▶ [Data in this exercise]:
-*-*-

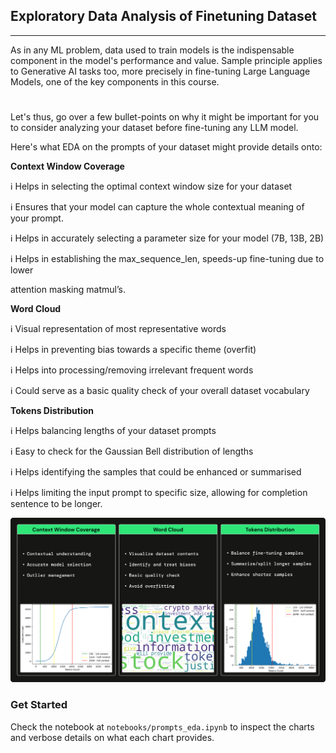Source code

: ## Exploratory Data Analysis of Finetuning Dataset

---
As in any ML problem, data used to train models is the indispensable component in the model's performance and value. Sample principle applies to Generative AI tasks too, more precisely in fine-tuning Large Language Models, one of the key components in this course.
#
Let's thus, go over a few bullet-points on why it might be important for you to consider analyzing your dataset before fine-tuning any LLM model.

Here's what EDA on the prompts of your dataset might provide details onto:

**Context Window Coverage**

ℹ️ Helps in selecting the optimal context window size for your dataset

ℹ️ Ensures that your model can capture the whole contextual meaning of your prompt.

ℹ️ Helps in accurately selecting a parameter size for your model (7B, 13B, 2B)

ℹ️ Helps in establishing the max_sequence_len, speeds-up fine-tuning due to lower

attention masking matmul’s.

********************Word Cloud********************

ℹ️ Visual representation of most representative words

ℹ️ Helps in preventing bias towards a specific theme (overfit)

ℹ️ Helps into processing/removing irrelevant frequent words

ℹ️ Could serve as a basic quality check of your overall dataset vocabulary

**************************************Tokens Distribution**************************************

ℹ️ Helps balancing lengths of your dataset prompts

ℹ️ Easy to check for the Gaussian Bell distribution of lengths

ℹ️ Helps identifying the samples that could be enhanced or summarised

ℹ️ Helps limiting the input prompt to specific size, allowing for completion sentence to be longer.


![EDA_KEYPOINTS](../media/eda_prompts_dataset.png)

### Get Started
Check the notebook at `notebooks/prompts_eda.ipynb` to inspect the charts and verbose details on what each chart provides.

-*-*-

▶ [Task details]:
Write out the entries word for word. Skip the pictures.

▶ [Exercise result]:
Source code

: ## Exploratory Data Analysis of Finetuning Dataset

---
As in any ML problem, data used to train models is the indispensable component in the model's performance and value. Sample principle applies to Generative AI tasks too, more precisely in fine-tuning Large Language Models, one of the key components in this course.
#
Let's thus, go over a few bullet-points on why it might be important for you to consider analyzing your dataset before fine-tuning any LLM model.

Here's what EDA on the prompts of your dataset might provide details onto:

**Context Window Coverage**

ℹ️ Helps in selecting the optimal context window size for your dataset

ℹ️ Ensures that your model can capture the whole contextual meaning of your prompt.

ℹ️ Helps in accurately selecting a parameter size for your model (7B, 13B, 2B)

ℹ️ Helps in establishing the max_sequence_len, speeds-up fine-tuning due to lower

attention masking matmul’s.

********************Word Cloud********************

ℹ️ Visual representation of most representative words

ℹ️ Helps in preventing bias towards a specific theme (overfit)

ℹ️ Helps into processing/removing irrelevant frequent words

ℹ️ Could serve as a basic quality check of your overall dataset vocabulary

**************************************Tokens Distribution**************************************

ℹ️ Helps balancing lengths of your dataset prompts

ℹ️ Easy to check for the Gaussian Bell distribution of lengths

ℹ️ Helps identifying the samples that could be enhanced or summarised

ℹ️ Helps limiting the input prompt to specific size, allowing for completion sentence to be longer.


![EDA_KEYPOINTS](../media/eda_prompts_dataset.png)

### Get Started
Check the notebook at `notebooks/prompts_eda.ipynb` to inspect the charts and verbose details on what each chart provides.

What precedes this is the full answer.